**Goal of the exercise**
When a line of the entries contains "RibbonHandler", please list that line.

**Data records**

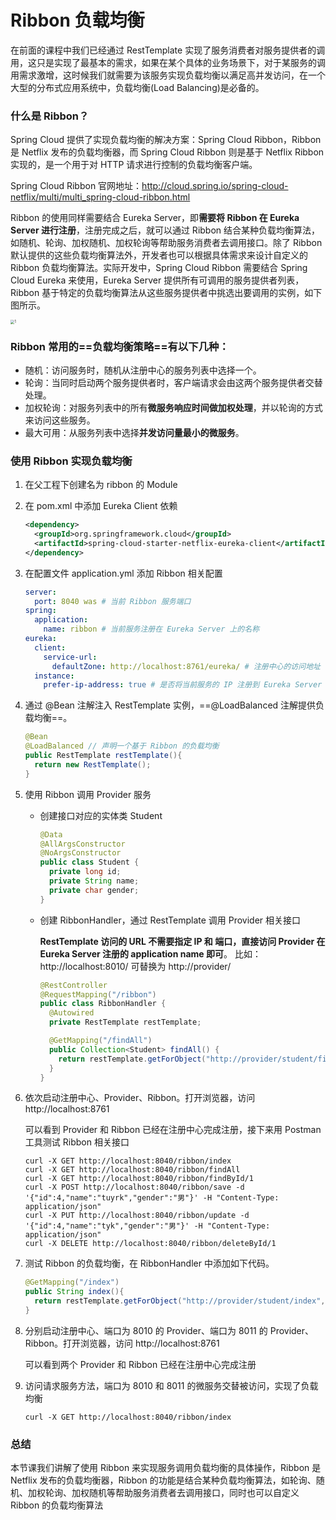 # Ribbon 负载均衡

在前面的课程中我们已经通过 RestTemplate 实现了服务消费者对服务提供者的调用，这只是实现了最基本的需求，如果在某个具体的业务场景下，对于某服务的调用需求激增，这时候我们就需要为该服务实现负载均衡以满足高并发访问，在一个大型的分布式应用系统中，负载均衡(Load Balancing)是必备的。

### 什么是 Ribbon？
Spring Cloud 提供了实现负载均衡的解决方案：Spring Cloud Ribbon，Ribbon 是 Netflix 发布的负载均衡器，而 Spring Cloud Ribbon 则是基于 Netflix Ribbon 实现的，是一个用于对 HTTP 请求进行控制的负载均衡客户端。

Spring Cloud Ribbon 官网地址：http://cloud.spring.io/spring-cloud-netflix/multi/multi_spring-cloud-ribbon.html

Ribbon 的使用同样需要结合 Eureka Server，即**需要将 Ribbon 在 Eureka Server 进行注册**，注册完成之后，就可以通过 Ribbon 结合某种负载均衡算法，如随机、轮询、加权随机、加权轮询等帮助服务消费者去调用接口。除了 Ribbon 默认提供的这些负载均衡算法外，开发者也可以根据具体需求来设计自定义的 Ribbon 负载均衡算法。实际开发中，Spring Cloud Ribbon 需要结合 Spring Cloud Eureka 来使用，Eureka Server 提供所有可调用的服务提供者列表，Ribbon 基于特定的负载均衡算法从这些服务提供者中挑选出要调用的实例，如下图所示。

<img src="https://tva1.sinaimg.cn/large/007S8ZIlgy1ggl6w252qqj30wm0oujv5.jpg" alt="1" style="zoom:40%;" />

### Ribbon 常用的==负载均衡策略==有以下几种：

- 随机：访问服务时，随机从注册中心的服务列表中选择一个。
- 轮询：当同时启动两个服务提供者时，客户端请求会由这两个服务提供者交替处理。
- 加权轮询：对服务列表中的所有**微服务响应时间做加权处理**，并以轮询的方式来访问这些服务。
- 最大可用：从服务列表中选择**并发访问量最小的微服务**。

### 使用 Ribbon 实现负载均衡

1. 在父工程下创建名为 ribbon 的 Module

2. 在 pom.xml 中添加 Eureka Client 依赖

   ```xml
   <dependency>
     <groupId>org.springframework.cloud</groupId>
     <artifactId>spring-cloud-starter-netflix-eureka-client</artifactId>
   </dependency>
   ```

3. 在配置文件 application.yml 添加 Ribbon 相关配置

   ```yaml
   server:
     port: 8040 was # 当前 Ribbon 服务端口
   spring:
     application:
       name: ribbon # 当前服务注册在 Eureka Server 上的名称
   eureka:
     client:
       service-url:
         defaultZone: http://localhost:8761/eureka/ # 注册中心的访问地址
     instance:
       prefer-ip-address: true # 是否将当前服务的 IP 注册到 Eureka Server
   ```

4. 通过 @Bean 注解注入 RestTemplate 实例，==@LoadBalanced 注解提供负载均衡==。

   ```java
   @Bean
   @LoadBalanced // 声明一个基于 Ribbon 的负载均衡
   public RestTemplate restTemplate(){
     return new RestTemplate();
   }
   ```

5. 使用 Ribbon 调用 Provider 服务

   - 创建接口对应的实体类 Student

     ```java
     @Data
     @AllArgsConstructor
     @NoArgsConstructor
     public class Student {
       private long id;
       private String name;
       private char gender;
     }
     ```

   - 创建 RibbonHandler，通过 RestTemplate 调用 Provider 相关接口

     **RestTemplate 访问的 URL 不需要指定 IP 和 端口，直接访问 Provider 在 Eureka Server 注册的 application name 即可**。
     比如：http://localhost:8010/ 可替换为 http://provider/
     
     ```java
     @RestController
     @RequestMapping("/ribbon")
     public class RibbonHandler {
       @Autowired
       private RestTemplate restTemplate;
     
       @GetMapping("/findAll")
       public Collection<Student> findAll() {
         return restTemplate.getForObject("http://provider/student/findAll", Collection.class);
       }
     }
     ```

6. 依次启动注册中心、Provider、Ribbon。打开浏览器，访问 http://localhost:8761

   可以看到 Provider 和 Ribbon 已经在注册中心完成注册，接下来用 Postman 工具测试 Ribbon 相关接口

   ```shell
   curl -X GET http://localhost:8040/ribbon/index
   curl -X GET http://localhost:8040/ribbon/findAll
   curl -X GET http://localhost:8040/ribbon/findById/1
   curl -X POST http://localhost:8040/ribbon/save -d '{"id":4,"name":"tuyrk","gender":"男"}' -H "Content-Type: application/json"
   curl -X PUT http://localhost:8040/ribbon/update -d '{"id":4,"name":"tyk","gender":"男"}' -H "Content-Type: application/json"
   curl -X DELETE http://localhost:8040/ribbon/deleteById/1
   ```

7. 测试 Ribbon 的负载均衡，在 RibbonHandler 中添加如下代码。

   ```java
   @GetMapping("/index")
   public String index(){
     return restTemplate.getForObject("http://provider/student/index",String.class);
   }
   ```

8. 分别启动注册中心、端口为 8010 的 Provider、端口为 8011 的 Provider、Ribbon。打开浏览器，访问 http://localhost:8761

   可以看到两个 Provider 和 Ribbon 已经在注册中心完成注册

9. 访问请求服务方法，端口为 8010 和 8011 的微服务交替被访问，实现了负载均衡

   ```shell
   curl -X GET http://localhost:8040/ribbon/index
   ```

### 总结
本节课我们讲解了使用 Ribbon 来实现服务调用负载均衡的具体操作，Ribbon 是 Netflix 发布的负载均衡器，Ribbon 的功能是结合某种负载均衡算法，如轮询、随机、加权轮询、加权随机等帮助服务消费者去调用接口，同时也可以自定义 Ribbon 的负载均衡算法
--
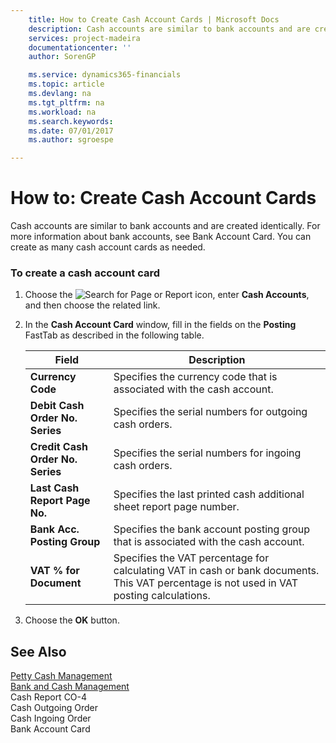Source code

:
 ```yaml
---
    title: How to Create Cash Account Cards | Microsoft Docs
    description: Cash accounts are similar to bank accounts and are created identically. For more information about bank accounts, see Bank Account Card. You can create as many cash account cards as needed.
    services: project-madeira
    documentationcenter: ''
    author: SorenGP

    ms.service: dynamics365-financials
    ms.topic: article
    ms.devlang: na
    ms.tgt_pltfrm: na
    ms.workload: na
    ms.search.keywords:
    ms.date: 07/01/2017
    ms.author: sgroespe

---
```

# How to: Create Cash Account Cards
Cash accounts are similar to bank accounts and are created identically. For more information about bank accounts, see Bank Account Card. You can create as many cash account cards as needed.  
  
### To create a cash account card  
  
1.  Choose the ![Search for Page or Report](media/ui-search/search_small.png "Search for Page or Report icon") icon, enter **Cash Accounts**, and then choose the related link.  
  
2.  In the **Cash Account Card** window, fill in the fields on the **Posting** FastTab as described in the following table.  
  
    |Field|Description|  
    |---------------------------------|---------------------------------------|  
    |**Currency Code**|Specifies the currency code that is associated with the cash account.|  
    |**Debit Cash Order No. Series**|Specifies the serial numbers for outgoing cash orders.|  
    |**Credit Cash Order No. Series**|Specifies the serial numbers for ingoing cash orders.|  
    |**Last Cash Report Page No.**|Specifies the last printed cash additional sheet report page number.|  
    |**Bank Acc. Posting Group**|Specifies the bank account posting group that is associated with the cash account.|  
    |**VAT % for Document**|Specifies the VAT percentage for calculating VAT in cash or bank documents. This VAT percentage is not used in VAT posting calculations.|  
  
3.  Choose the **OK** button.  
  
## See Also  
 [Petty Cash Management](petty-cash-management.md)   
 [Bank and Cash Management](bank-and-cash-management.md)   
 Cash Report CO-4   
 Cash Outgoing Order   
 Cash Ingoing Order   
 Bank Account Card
* * *
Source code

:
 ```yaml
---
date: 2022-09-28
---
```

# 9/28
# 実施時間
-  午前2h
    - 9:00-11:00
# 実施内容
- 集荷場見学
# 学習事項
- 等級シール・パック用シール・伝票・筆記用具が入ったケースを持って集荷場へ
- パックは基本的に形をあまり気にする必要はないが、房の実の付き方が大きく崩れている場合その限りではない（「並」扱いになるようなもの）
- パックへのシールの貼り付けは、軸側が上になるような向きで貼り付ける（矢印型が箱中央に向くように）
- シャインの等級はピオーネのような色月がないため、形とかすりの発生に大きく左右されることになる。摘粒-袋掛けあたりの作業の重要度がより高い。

**Answer for the task**
   - 创建 RibbonHandler，通过 RestTemplate 调用 Provider 相关接口
     public class RibbonHandler {
7. 测试 Ribbon 的负载均衡，在 RibbonHandler 中添加如下代码。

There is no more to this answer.